I just snorted a line of adderall through a rolled up business card for the Michigan Law Admissions Office.... Tell me I'm not motivated
in the 'for' section of the check i put "when we got drunk and broke things". again im sorry.
My uncles bleeding, my brother has a black eye and my moms topless in the pool... How was your family cookout?
well i did drunkenly flip his snowmobile going 90, so i can kind of see why hes mad
she added emergen-c to the bong-water bro, brilliant.
His new job just became new places to have sex at.
She got turned on by my fanny pack full of condoms.

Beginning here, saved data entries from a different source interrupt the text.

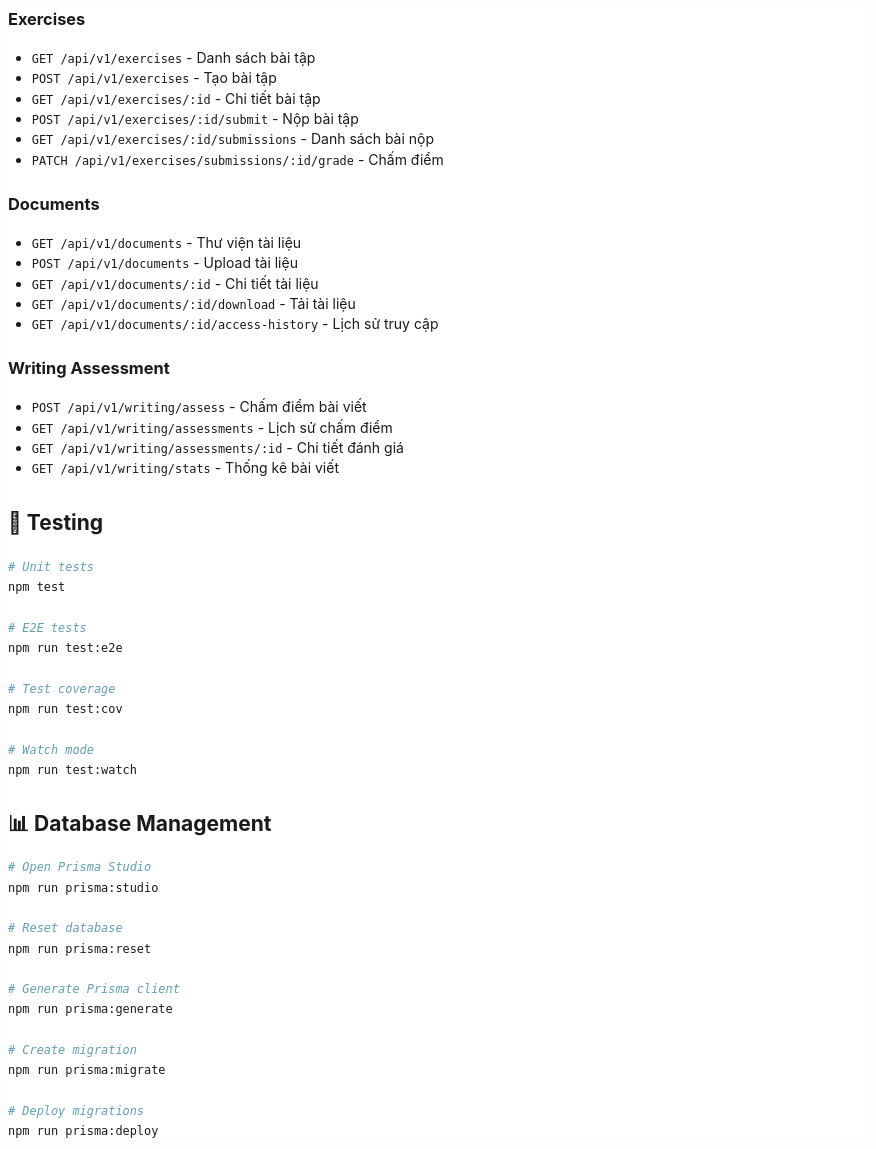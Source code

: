 ### Exercises
- `GET /api/v1/exercises` - Danh sách bài tập
- `POST /api/v1/exercises` - Tạo bài tập
- `GET /api/v1/exercises/:id` - Chi tiết bài tập
- `POST /api/v1/exercises/:id/submit` - Nộp bài tập
- `GET /api/v1/exercises/:id/submissions` - Danh sách bài nộp
- `PATCH /api/v1/exercises/submissions/:id/grade` - Chấm điểm

### Documents
- `GET /api/v1/documents` - Thư viện tài liệu
- `POST /api/v1/documents` - Upload tài liệu
- `GET /api/v1/documents/:id` - Chi tiết tài liệu
- `GET /api/v1/documents/:id/download` - Tải tài liệu
- `GET /api/v1/documents/:id/access-history` - Lịch sử truy cập

### Writing Assessment
- `POST /api/v1/writing/assess` - Chấm điểm bài viết
- `GET /api/v1/writing/assessments` - Lịch sử chấm điểm
- `GET /api/v1/writing/assessments/:id` - Chi tiết đánh giá
- `GET /api/v1/writing/stats` - Thống kê bài viết

## 🧪 Testing

```bash
# Unit tests
npm test

# E2E tests
npm run test:e2e

# Test coverage
npm run test:cov

# Watch mode
npm run test:watch
```

## 📊 Database Management

```bash
# Open Prisma Studio
npm run prisma:studio

# Reset database
npm run prisma:reset

# Generate Prisma client
npm run prisma:generate

# Create migration
npm run prisma:migrate

# Deploy migrations
npm run prisma:deploy
```
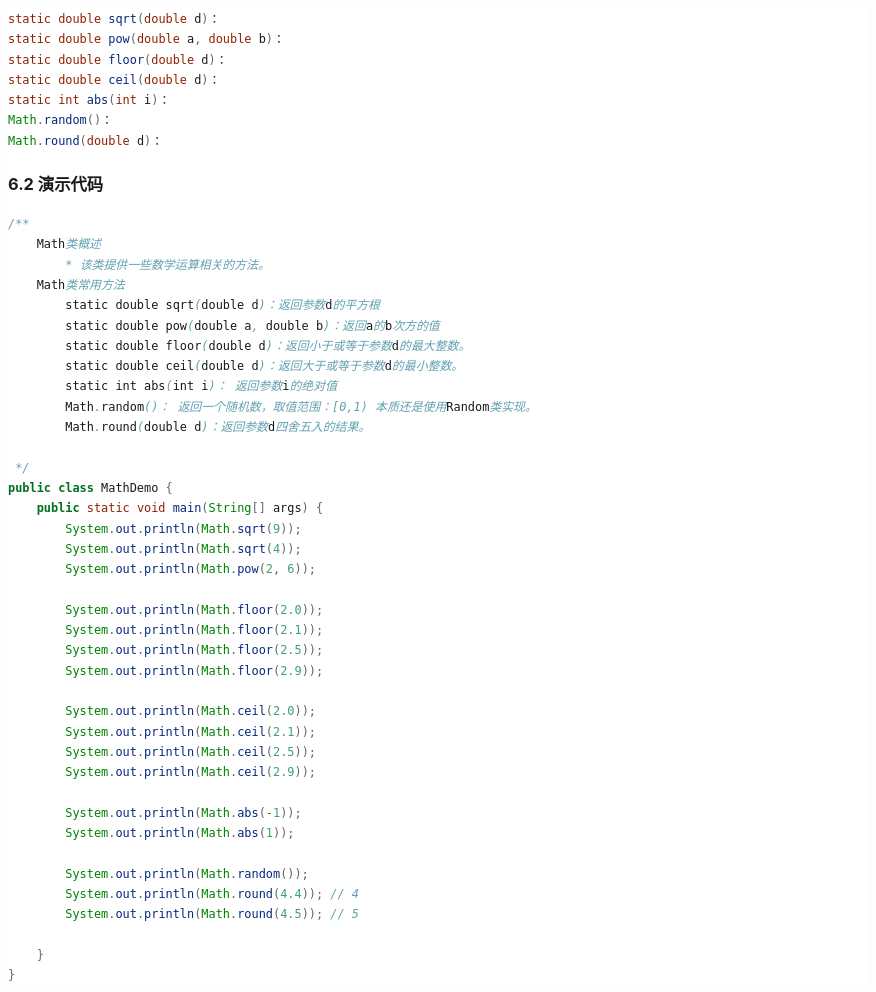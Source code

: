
 ```java
static double sqrt(double d)：
static double pow(double a, double b)：
static double floor(double d)：
static double ceil(double d)：
static int abs(int i)：
Math.random()：
Math.round(double d)：
```

### 6.2 演示代码

```java
/**
 	Math类概述
 		* 该类提供一些数学运算相关的方法。
 	Math类常用方法
		static double sqrt(double d)：返回参数d的平方根
		static double pow(double a, double b)：返回a的b次方的值
		static double floor(double d)：返回小于或等于参数d的最大整数。
		static double ceil(double d)：返回大于或等于参数d的最小整数。
		static int abs(int i)： 返回参数i的绝对值
		Math.random()： 返回一个随机数，取值范围：[0,1) 本质还是使用Random类实现。
		Math.round(double d)：返回参数d四舍五入的结果。
		
 */
public class MathDemo {
	public static void main(String[] args) {
		System.out.println(Math.sqrt(9));
		System.out.println(Math.sqrt(4));
		System.out.println(Math.pow(2, 6));
		
		System.out.println(Math.floor(2.0));
		System.out.println(Math.floor(2.1));
		System.out.println(Math.floor(2.5));
		System.out.println(Math.floor(2.9));
		
		System.out.println(Math.ceil(2.0));
		System.out.println(Math.ceil(2.1));
		System.out.println(Math.ceil(2.5));
		System.out.println(Math.ceil(2.9));
		
		System.out.println(Math.abs(-1));
		System.out.println(Math.abs(1));
		
		System.out.println(Math.random());
		System.out.println(Math.round(4.4)); // 4
		System.out.println(Math.round(4.5)); // 5
		
	}
}
```
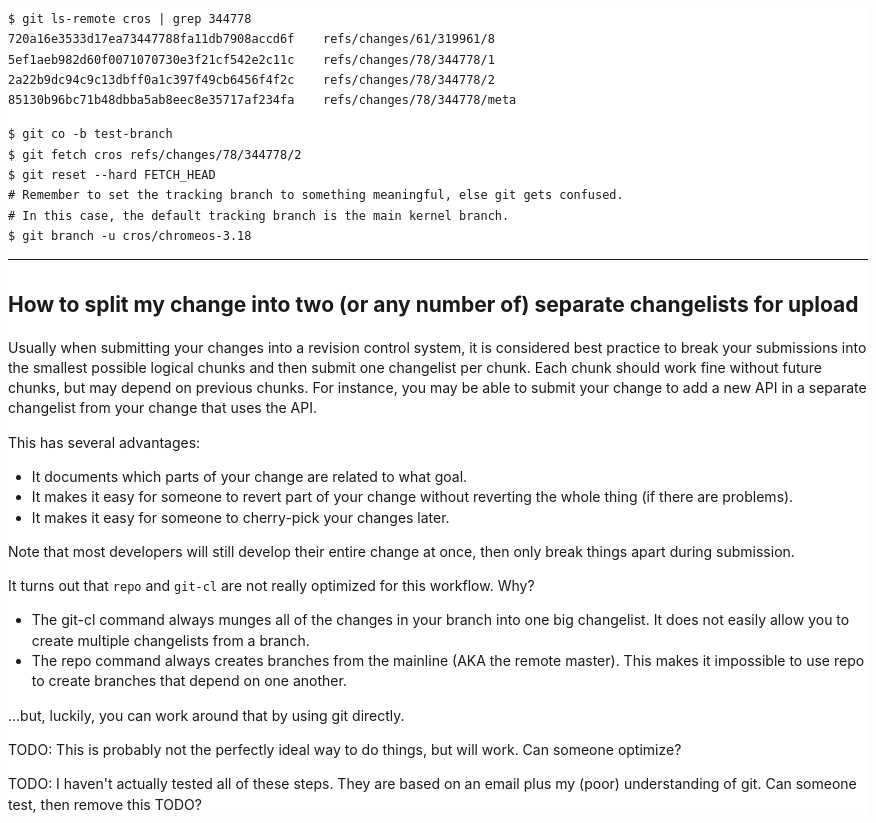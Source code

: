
 ```none
$ git ls-remote cros | grep 344778
720a16e3533d17ea73447788fa11db7908accd6f	refs/changes/61/319961/8
5ef1aeb982d60f0071070730e3f21cf542e2c11c	refs/changes/78/344778/1
2a22b9dc94c9c13dbff0a1c397f49cb6456f4f2c	refs/changes/78/344778/2
85130b96bc71b48dbba5ab8eec8e35717af234fa	refs/changes/78/344778/meta
```

```none
$ git co -b test-branch
$ git fetch cros refs/changes/78/344778/2
$ git reset --hard FETCH_HEAD
# Remember to set the tracking branch to something meaningful, else git gets confused. 
# In this case, the default tracking branch is the main kernel branch. 
$ git branch -u cros/chromeos-3.18
```

---

## How to split my change into two (or any number of) separate changelists for upload

Usually when submitting your changes into a revision control system, it is
considered best practice to break your submissions into the smallest possible
logical chunks and then submit one changelist per chunk. Each chunk should work
fine without future chunks, but may depend on previous chunks. For instance, you
may be able to submit your change to add a new API in a separate changelist from
your change that uses the API.

This has several advantages:

*   It documents which parts of your change are related to what goal.
*   It makes it easy for someone to revert part of your change without
            reverting the whole thing (if there are problems).
*   It makes it easy for someone to cherry-pick your changes later.

Note that most developers will still develop their entire change at once, then
only break things apart during submission.

It turns out that `repo` and `git-cl` are not really optimized for this
workflow. Why?

*   The git-cl command always munges all of the changes in your branch
            into one big changelist. It does not easily allow you to create
            multiple changelists from a branch.
*   The repo command always creates branches from the mainline (AKA the
            remote master). This makes it impossible to use repo to create
            branches that depend on one another.

...but, luckily, you can work around that by using git directly.

TODO: This is probably not the perfectly ideal way to do things, but will work.
Can someone optimize?

TODO: I haven't actually tested all of these steps. They are based on an email
plus my (poor) understanding of git. Can someone test, then remove this TODO?
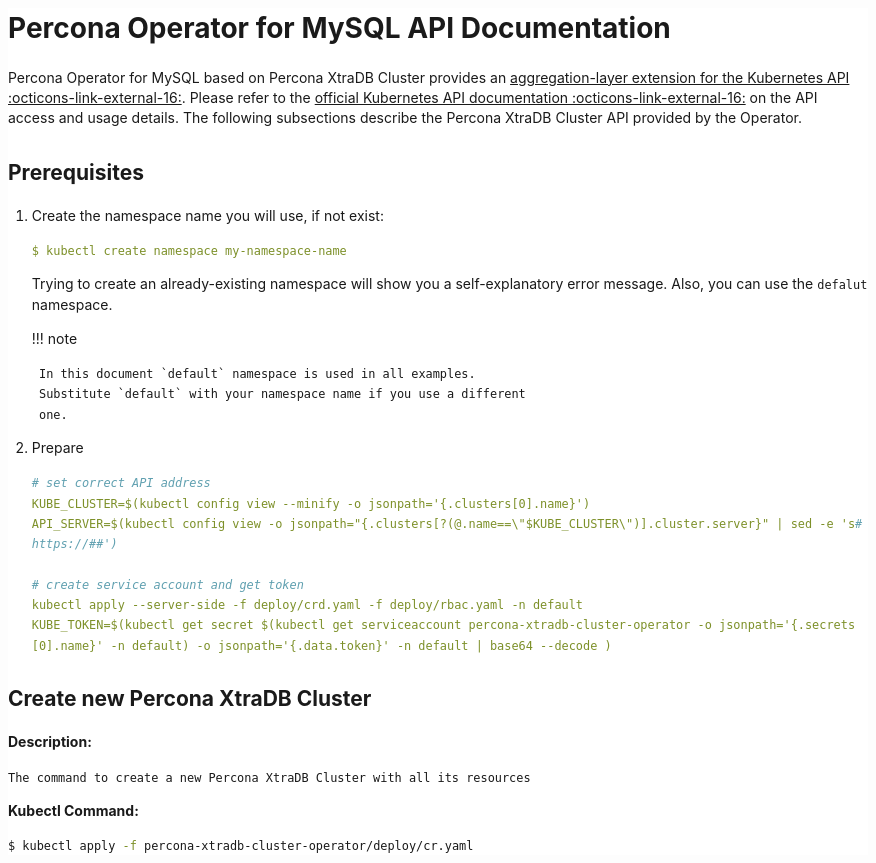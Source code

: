 # Percona Operator for MySQL API Documentation

Percona Operator for MySQL based on Percona XtraDB Cluster provides an [aggregation-layer extension for the Kubernetes API :octicons-link-external-16:](https://kubernetes.io/docs/concepts/extend-kubernetes/api-extension/apiserver-aggregation/). Please refer to the
[official Kubernetes API documentation :octicons-link-external-16:](https://kubernetes.io/docs/reference/) on the API access and usage details.
The following subsections describe the Percona XtraDB Cluster API provided by the Operator.

## Prerequisites

1. Create the namespace name you will use, if not exist:

    ```yaml
    $ kubectl create namespace my-namespace-name
    ```

    Trying to create an already-existing namespace will show you a
    self-explanatory error message. Also, you can use the `defalut` namespace.

    !!! note

        In this document `default` namespace is used in all examples.
        Substitute `default` with your namespace name if you use a different
        one.

2. Prepare

    ```yaml
    # set correct API address
    KUBE_CLUSTER=$(kubectl config view --minify -o jsonpath='{.clusters[0].name}')
    API_SERVER=$(kubectl config view -o jsonpath="{.clusters[?(@.name==\"$KUBE_CLUSTER\")].cluster.server}" | sed -e 's#https://##')

    # create service account and get token
    kubectl apply --server-side -f deploy/crd.yaml -f deploy/rbac.yaml -n default
    KUBE_TOKEN=$(kubectl get secret $(kubectl get serviceaccount percona-xtradb-cluster-operator -o jsonpath='{.secrets[0].name}' -n default) -o jsonpath='{.data.token}' -n default | base64 --decode )
    ```

## Create new Percona XtraDB Cluster

**Description:**

```bash
The command to create a new Percona XtraDB Cluster with all its resources
```

**Kubectl Command:**

``` {.bash data-prompt="$" }
$ kubectl apply -f percona-xtradb-cluster-operator/deploy/cr.yaml
```
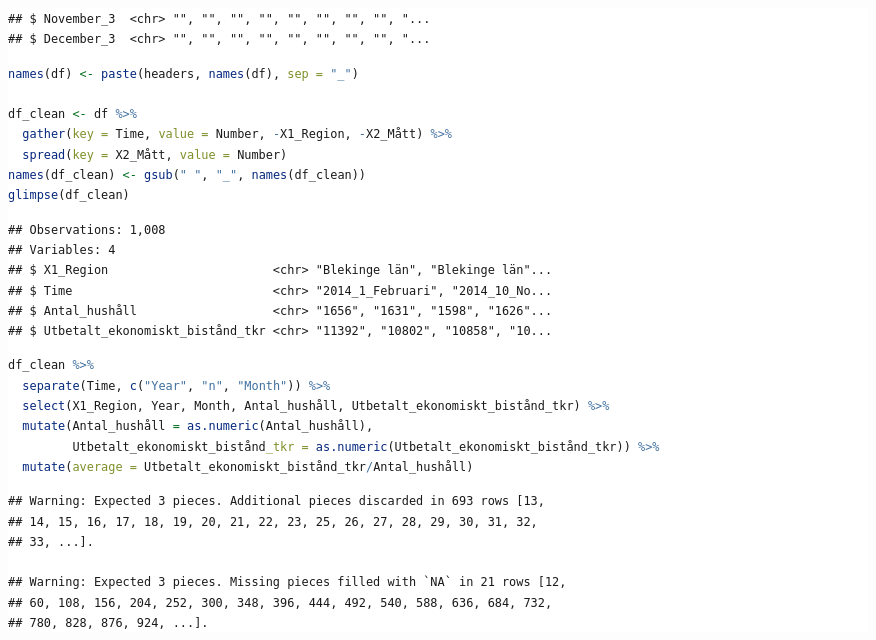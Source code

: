     ## $ November_3  <chr> "­­", "­­", "­­", "­­", "­­", "­­", "­­", "­­", "­...
    ## $ December_3  <chr> "­­", "­­", "­­", "­­", "­­", "­­", "­­", "­­", "­...

``` r
names(df) <- paste(headers, names(df), sep = "_")

df_clean <- df %>%
  gather(key = Time, value = Number, -X1_Region, -X2_Mått) %>%
  spread(key = X2_Mått, value = Number)
names(df_clean) <- gsub(" ", "_", names(df_clean))
glimpse(df_clean)
```

    ## Observations: 1,008
    ## Variables: 4
    ## $ X1_Region                       <chr> "Blekinge län", "Blekinge län"...
    ## $ Time                            <chr> "2014_1_Februari", "2014_10_No...
    ## $ Antal_hushåll                   <chr> "1656", "1631", "1598", "1626"...
    ## $ Utbetalt_ekonomiskt_bistånd_tkr <chr> "11392", "10802", "10858", "10...

``` r
df_clean %>%
  separate(Time, c("Year", "n", "Month")) %>%
  select(X1_Region, Year, Month, Antal_hushåll, Utbetalt_ekonomiskt_bistånd_tkr) %>%
  mutate(Antal_hushåll = as.numeric(Antal_hushåll), 
         Utbetalt_ekonomiskt_bistånd_tkr = as.numeric(Utbetalt_ekonomiskt_bistånd_tkr)) %>%
  mutate(average = Utbetalt_ekonomiskt_bistånd_tkr/Antal_hushåll)
```

    ## Warning: Expected 3 pieces. Additional pieces discarded in 693 rows [13,
    ## 14, 15, 16, 17, 18, 19, 20, 21, 22, 23, 25, 26, 27, 28, 29, 30, 31, 32,
    ## 33, ...].

    ## Warning: Expected 3 pieces. Missing pieces filled with `NA` in 21 rows [12,
    ## 60, 108, 156, 204, 252, 300, 348, 396, 444, 492, 540, 588, 636, 684, 732,
    ## 780, 828, 876, 924, ...].
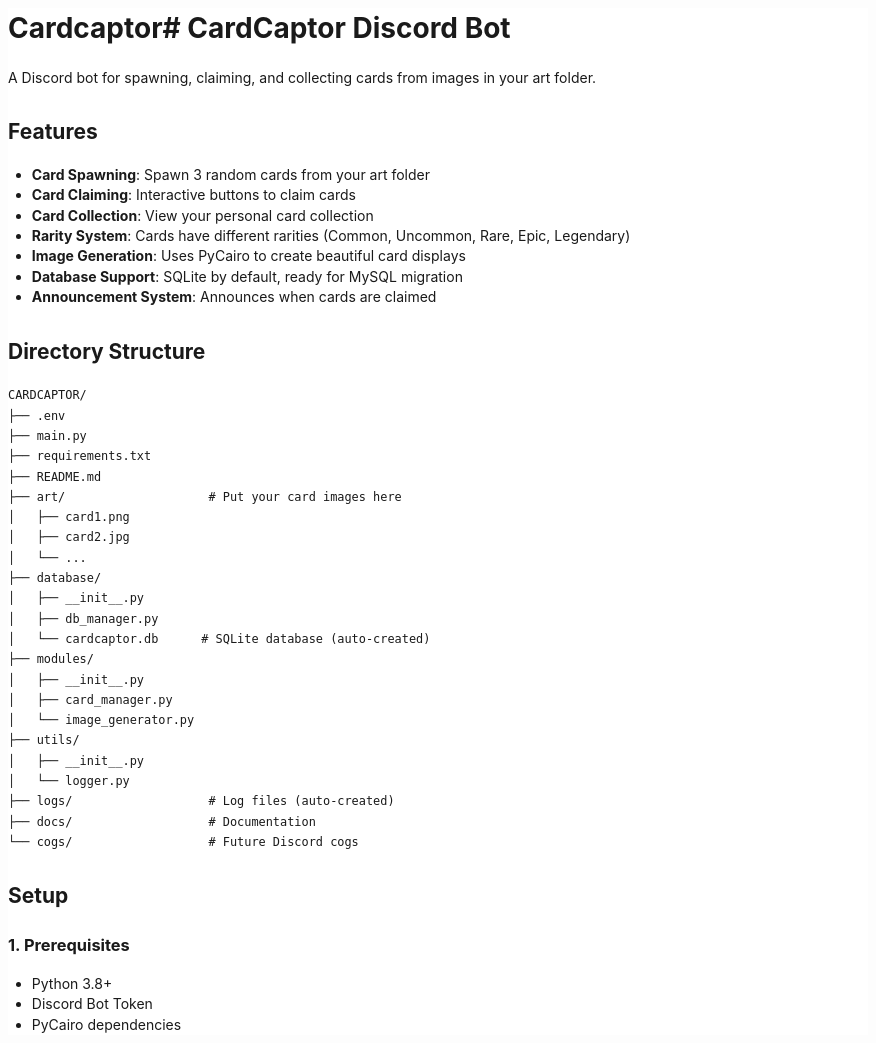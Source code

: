# Cardcaptor# CardCaptor Discord Bot

A Discord bot for spawning, claiming, and collecting cards from images in your art folder.

## Features

- **Card Spawning**: Spawn 3 random cards from your art folder
- **Card Claiming**: Interactive buttons to claim cards
- **Card Collection**: View your personal card collection
- **Rarity System**: Cards have different rarities (Common, Uncommon, Rare, Epic, Legendary)
- **Image Generation**: Uses PyCairo to create beautiful card displays
- **Database Support**: SQLite by default, ready for MySQL migration
- **Announcement System**: Announces when cards are claimed

## Directory Structure

```
CARDCAPTOR/
├── .env
├── main.py
├── requirements.txt
├── README.md
├── art/                    # Put your card images here
│   ├── card1.png
│   ├── card2.jpg
│   └── ...
├── database/
│   ├── __init__.py
│   ├── db_manager.py
│   └── cardcaptor.db      # SQLite database (auto-created)
├── modules/
│   ├── __init__.py
│   ├── card_manager.py
│   └── image_generator.py
├── utils/
│   ├── __init__.py
│   └── logger.py
├── logs/                   # Log files (auto-created)
├── docs/                   # Documentation
└── cogs/                   # Future Discord cogs
```

## Setup

### 1. Prerequisites

- Python 3.8+
- Discord Bot Token
- PyCairo dependencies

I can't believe you said it was a bad idea to wear it to the party.
Late night whataburger runs are great, except if you're the one that gets left black out drunk puking in the backyard drinking from the water hose
just found out I was hugging strangers at the bar last night. there's photographic evidence. I know none of them
Just walked into the library with a case of Strawberitas in hand.. no one said a word.. I think they were just impressed I knew where the library was
I'm on tinder and every time somebody says something too creepy for me I start quoting scripture at them. My boobs are like missionaries.
I have this vague feeling that I was involved in a dance off with a homeless man?
Bottom line; if I'm coming out of my bat cave to do the dishes and get a chicken wing and I have no pants or makeup on and my messy bun looks more like Santa got leprosy and crashed his sled into the back of my head then let me be. That's all I'm saying.
You'd be proud...I've an early morning wake up booty call...he should be here around 6am ish...I told him to wake me nicely.
I swear my vagina needs to be taken away from me when I drink.